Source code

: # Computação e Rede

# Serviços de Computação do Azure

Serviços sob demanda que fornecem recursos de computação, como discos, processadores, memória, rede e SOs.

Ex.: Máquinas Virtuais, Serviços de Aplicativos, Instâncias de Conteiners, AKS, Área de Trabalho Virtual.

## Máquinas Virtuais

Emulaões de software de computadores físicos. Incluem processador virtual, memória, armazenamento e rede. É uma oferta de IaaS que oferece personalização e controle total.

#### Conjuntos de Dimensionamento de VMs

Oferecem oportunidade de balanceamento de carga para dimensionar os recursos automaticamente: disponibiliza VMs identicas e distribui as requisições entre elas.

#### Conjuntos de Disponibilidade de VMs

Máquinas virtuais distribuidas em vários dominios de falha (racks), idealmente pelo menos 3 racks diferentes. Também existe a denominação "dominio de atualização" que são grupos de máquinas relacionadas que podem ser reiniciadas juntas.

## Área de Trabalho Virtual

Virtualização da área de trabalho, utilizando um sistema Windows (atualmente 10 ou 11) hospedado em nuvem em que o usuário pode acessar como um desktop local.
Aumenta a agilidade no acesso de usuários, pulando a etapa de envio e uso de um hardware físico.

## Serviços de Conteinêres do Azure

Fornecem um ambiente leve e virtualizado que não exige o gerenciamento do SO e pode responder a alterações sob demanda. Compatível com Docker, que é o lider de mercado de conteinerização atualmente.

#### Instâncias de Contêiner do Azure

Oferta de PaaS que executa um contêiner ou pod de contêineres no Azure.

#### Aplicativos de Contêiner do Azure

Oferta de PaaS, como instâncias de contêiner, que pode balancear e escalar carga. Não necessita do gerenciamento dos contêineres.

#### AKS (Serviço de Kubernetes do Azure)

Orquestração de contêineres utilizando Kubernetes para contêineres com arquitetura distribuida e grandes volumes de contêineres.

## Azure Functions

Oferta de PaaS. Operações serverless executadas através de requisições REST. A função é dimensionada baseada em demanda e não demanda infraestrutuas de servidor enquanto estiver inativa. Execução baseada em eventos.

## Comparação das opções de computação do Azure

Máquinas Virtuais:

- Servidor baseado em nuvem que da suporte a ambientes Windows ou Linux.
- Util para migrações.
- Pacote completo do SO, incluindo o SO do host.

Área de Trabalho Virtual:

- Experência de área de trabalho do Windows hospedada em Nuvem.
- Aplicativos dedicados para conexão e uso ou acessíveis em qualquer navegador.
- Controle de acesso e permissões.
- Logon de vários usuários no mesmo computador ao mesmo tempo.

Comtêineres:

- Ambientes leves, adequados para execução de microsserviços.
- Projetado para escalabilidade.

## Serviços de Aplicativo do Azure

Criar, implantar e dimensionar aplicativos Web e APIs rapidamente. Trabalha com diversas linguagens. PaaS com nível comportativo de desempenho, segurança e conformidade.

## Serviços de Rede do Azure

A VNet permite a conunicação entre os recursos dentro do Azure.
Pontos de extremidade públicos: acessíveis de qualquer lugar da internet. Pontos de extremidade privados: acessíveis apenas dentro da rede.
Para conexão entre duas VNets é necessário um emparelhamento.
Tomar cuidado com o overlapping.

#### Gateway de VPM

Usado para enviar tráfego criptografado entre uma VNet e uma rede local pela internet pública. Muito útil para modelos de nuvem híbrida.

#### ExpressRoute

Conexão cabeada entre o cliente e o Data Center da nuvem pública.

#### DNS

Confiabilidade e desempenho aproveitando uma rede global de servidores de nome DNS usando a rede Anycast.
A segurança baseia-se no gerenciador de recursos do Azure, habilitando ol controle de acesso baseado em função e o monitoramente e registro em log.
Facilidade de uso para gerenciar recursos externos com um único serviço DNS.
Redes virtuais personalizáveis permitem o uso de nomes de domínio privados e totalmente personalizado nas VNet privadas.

Your assignment =>
The full listing must be retyped precisely, with no line left out.

Result of this exercise =>
Source code

: # Computação e Rede

# Serviços de Computação do Azure

Serviços sob demanda que fornecem recursos de computação, como discos, processadores, memória, rede e SOs.

Ex.: Máquinas Virtuais, Serviços de Aplicativos, Instâncias de Conteiners, AKS, Área de Trabalho Virtual.

## Máquinas Virtuais

Emulaões de software de computadores físicos. Incluem processador virtual, memória, armazenamento e rede. É uma oferta de IaaS que oferece personalização e controle total.

#### Conjuntos de Dimensionamento de VMs

Oferecem oportunidade de balanceamento de carga para dimensionar os recursos automaticamente: disponibiliza VMs identicas e distribui as requisições entre elas.

#### Conjuntos de Disponibilidade de VMs

Máquinas virtuais distribuidas em vários dominios de falha (racks), idealmente pelo menos 3 racks diferentes. Também existe a denominação "dominio de atualização" que são grupos de máquinas relacionadas que podem ser reiniciadas juntas.

## Área de Trabalho Virtual

Virtualização da área de trabalho, utilizando um sistema Windows (atualmente 10 ou 11) hospedado em nuvem em que o usuário pode acessar como um desktop local.
Aumenta a agilidade no acesso de usuários, pulando a etapa de envio e uso de um hardware físico.

## Serviços de Conteinêres do Azure

Fornecem um ambiente leve e virtualizado que não exige o gerenciamento do SO e pode responder a alterações sob demanda. Compatível com Docker, que é o lider de mercado de conteinerização atualmente.

#### Instâncias de Contêiner do Azure

Oferta de PaaS que executa um contêiner ou pod de contêineres no Azure.

#### Aplicativos de Contêiner do Azure

Oferta de PaaS, como instâncias de contêiner, que pode balancear e escalar carga. Não necessita do gerenciamento dos contêineres.

#### AKS (Serviço de Kubernetes do Azure)

Orquestração de contêineres utilizando Kubernetes para contêineres com arquitetura distribuida e grandes volumes de contêineres.

## Azure Functions

Oferta de PaaS. Operações serverless executadas através de requisições REST. A função é dimensionada baseada em demanda e não demanda infraestrutuas de servidor enquanto estiver inativa. Execução baseada em eventos.

## Comparação das opções de computação do Azure

Máquinas Virtuais:

- Servidor baseado em nuvem que da suporte a ambientes Windows ou Linux.
- Util para migrações.
- Pacote completo do SO, incluindo o SO do host.

Área de Trabalho Virtual:

- Experência de área de trabalho do Windows hospedada em Nuvem.
- Aplicativos dedicados para conexão e uso ou acessíveis em qualquer navegador.
- Controle de acesso e permissões.
- Logon de vários usuários no mesmo computador ao mesmo tempo.

Comtêineres:

- Ambientes leves, adequados para execução de microsserviços.
- Projetado para escalabilidade.

## Serviços de Aplicativo do Azure

Criar, implantar e dimensionar aplicativos Web e APIs rapidamente. Trabalha com diversas linguagens. PaaS com nível comportativo de desempenho, segurança e conformidade.

## Serviços de Rede do Azure

A VNet permite a conunicação entre os recursos dentro do Azure.
Pontos de extremidade públicos: acessíveis de qualquer lugar da internet. Pontos de extremidade privados: acessíveis apenas dentro da rede.
Para conexão entre duas VNets é necessário um emparelhamento.
Tomar cuidado com o overlapping.

#### Gateway de VPM

Usado para enviar tráfego criptografado entre uma VNet e uma rede local pela internet pública. Muito útil para modelos de nuvem híbrida.

#### ExpressRoute

Conexão cabeada entre o cliente e o Data Center da nuvem pública.

#### DNS

Confiabilidade e desempenho aproveitando uma rede global de servidores de nome DNS usando a rede Anycast.
A segurança baseia-se no gerenciador de recursos do Azure, habilitando ol controle de acesso baseado em função e o monitoramente e registro em log.
Facilidade de uso para gerenciar recursos externos com um único serviço DNS.
Redes virtuais personalizáveis permitem o uso de nomes de domínio privados e totalmente personalizado nas VNet privadas.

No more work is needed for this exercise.